Provided data:
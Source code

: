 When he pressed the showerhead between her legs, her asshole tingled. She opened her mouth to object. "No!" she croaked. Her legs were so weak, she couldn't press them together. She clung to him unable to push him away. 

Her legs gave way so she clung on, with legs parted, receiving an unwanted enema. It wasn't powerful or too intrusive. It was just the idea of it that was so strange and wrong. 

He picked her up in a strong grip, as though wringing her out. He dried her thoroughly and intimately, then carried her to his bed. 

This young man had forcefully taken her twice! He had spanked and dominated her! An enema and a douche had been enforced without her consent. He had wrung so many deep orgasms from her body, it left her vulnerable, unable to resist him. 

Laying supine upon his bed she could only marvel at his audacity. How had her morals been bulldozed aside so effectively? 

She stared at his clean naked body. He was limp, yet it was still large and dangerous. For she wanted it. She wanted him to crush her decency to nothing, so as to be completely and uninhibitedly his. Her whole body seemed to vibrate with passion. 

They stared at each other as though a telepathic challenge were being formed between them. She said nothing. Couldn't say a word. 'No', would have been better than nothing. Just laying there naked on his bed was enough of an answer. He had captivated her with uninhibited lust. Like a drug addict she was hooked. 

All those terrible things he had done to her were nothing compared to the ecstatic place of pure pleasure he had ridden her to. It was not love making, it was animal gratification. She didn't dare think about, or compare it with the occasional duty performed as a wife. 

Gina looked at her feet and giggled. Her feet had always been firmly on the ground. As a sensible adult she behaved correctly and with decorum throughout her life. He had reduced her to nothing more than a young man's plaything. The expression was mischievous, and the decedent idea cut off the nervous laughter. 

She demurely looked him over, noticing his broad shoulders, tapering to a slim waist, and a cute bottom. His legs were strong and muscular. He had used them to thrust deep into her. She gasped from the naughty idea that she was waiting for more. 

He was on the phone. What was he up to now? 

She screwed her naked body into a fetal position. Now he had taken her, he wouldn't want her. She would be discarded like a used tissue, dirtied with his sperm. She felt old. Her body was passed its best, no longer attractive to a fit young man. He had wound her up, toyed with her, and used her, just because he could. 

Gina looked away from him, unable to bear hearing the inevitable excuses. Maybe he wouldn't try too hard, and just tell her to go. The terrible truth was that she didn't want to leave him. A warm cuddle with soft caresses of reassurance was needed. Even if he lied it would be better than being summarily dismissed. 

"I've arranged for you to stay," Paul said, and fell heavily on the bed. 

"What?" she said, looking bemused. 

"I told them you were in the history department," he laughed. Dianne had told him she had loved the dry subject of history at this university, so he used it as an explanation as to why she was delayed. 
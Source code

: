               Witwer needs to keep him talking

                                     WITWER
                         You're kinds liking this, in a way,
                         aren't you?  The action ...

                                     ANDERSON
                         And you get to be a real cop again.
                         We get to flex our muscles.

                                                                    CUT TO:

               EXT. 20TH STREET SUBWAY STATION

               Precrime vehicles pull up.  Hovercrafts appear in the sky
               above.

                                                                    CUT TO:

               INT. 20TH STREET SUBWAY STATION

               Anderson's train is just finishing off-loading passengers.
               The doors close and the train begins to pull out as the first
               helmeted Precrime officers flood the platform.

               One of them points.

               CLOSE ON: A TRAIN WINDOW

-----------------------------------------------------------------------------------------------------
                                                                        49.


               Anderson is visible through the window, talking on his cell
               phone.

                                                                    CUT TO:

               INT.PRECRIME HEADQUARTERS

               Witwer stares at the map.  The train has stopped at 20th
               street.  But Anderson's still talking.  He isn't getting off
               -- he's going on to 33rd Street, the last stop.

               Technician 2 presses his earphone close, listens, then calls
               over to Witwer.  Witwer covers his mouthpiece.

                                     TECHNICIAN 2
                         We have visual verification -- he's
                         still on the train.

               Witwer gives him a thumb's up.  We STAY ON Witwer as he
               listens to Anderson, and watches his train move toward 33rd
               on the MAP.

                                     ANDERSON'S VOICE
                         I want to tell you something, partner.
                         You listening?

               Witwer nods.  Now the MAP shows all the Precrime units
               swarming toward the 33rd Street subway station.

What you need to do: Up to and including the last line of the records above, print exactly every line from the one that contains "ANDERSON'S VOICE" onward.

Output for this task:
                                     ANDERSON'S VOICE
                         I want to tell you something, partner.
                         You listening?

               Witwer nods.  Now the MAP shows all the Precrime units
               swarming toward the 33rd Street subway station.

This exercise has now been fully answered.